The wind raged all night, rattling the windows and howling like a movie horror ghost. It was sunny when I woke up, but I knew that the bad weather was coming. My sinus headache and Google told me as much. Because of that, I decided today would be a good day for some museums.
After I checked out of the hostel and stored my luggage, I made the short trip up the hill to Edinburgh Castle. As the howling would suggest, the wind had become violent in the night. It tugged at clothes, pulled at hats, and shook cameras. A “wee breeze” as the tour guide at the castle called it. But I could stand the wind because it meant that the place wasn’t packed, which was a nice change from the other tourist attractions I’ve been to during my time in Europe.
The castle contains a whole complex of buildings built or added on between the medieval era and the Victorian period. Some of those stones have been in place hundreds of years before the New World was even a thought in most Europeans’ heads. It’s humbling sometimes to realize the age of human civilization outside of the American bubble.

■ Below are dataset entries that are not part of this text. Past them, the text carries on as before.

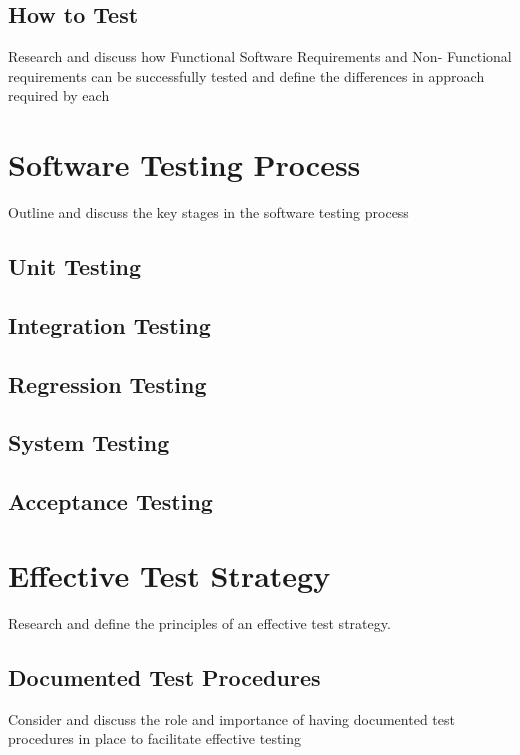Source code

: \documentclass[12pt]{article}
\begin{document}
\subsection{How to Test}
Research and discuss how Functional Software Requirements and Non- Functional requirements can be successfully tested and define the differences in approach required by each



\section{Software Testing Process}
Outline and discuss the key stages in the software testing process

\subsection{Unit Testing}

\subsection{Integration Testing}

\subsection{Regression Testing}

\subsection{System Testing}

\subsection{Acceptance Testing}



\section{Effective Test Strategy}
Research and define the principles of an effective test strategy.

\subsection{Documented Test Procedures}
Consider and discuss the role and importance of having documented test procedures in place to facilitate effective testing
\end{document}
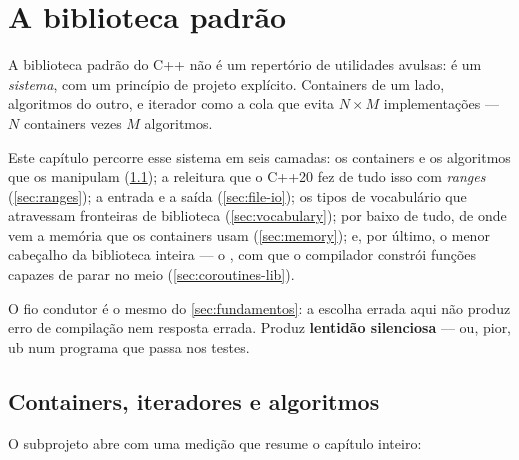 
\section{A biblioteca padrão}
\label{sec:biblioteca}

A biblioteca padrão do C++ não é um repertório de utilidades avulsas: é um
\emph{sistema}, com um princípio de projeto explícito. Containers de um lado,
algoritmos do outro, e \gls{iterador} como a cola que evita $N \times M$
implementações --- $N$ containers vezes $M$ algoritmos.

Este capítulo percorre esse sistema em seis camadas: os containers e os
algoritmos que os manipulam (\cref{sec:stl}); a releitura que o C++20 fez de
tudo isso com \emph{ranges} (\cref{sec:ranges}); a entrada e a saída
(\cref{sec:file-io}); os tipos de vocabulário que atravessam fronteiras de
biblioteca (\cref{sec:vocabulary}); por baixo de tudo, de onde vem a memória
que os containers usam (\cref{sec:memory}); e, por último, o menor cabeçalho da
biblioteca inteira --- o , com que o compilador constrói
funções capazes de parar no meio (\cref{sec:coroutines-lib}).

O fio condutor é o mesmo do \cref{sec:fundamentos}: a escolha errada aqui não
produz erro de compilação nem resposta errada. Produz \textbf{lentidão
silenciosa} --- ou, pior, \gls{ub} num programa que passa nos testes.

\subsection{Containers, iteradores e algoritmos}
\label{sec:stl}

O subprojeto  abre com uma medição que resume o capítulo inteiro:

I had heard from someone at the hostel that Edinburgh Castle was less like a castle and more like a museum. I soon learned what he meant. The buildings within the castle grounds house active military barracks and offices, the Scottish National War Museum, the Scottish National War Memorial, the Scottish Crown Jewels, and much more. Except for one set of apartments where Mary Queen of Scotts once lived, none of it felt particularly castle-like. But I guess when you consider much of it had been destroyed over the years of fighting and it has been used as many things other than a residence for royalty, such as a jail for POWs in the 1700s and a military base, you can understand why it wouldn’t be very “castle-like.”
After wandering around the glass cases and scene recreations in the museums and grabbing a quick bite to eat, I took one last look at Edinburgh from above and left. I lingered in the nearby Prince’s Gardens until I heard the One ‘O Clock Gun (the gun they shoot every day at the castle to help ships set their clocks) before moving on to the Scottish National Gallery.
My headache had come back, so I wasn’t in the best of moods. Normally, the quiet grace of an art museum would help. This one didn’t. First of all, I couldn’t find the entrance. Their main one was closed and there weren’t any signs to the other ones. Once I found a way in, I had to wait in line as they thoroughly searched everyone’s bags. When I eventually made it to the main galleries, I encountered an expansive space with crimson walls and carpeted floors and no windows. It was amazing how different it felt from most art museums. The carpets soaked up the sounds of footsteps, the lights glared, and the heating/fan buzzed obnoxiously. I couldn’t calm down. I couldn’t concentrate. There was an impressively compact yet comprehensive collection of art on the walls but I couldn’t appreciate it. The buzzing and lack of any other noise or natural light seemed to devalued everything and distracted me to no end. Save a wonderful exhibit on Sir David Young Cameron, the other floors were no different, if not worse. There was no grandeur, no lightness. It all seemed heavy and cheap and contrived.
As it had started to rain and the wind was still trying to tear things apart, I took refuge for a while in the gallery’s lobby next to the gift shop, gazing at their children book illustrations exhibit. It had been placed off to the side and no one seemed to notice it, but it was the best designed exhibit in the building (of course I can’t talk about the paid exhibit).
My headache had waned even if the weather hadn’t, so I went out and braved the wind and water, making my way around to do some last minute gift shopping. Then, after picking up my luggage, I made my way back through the Christmas market and onto my train to London.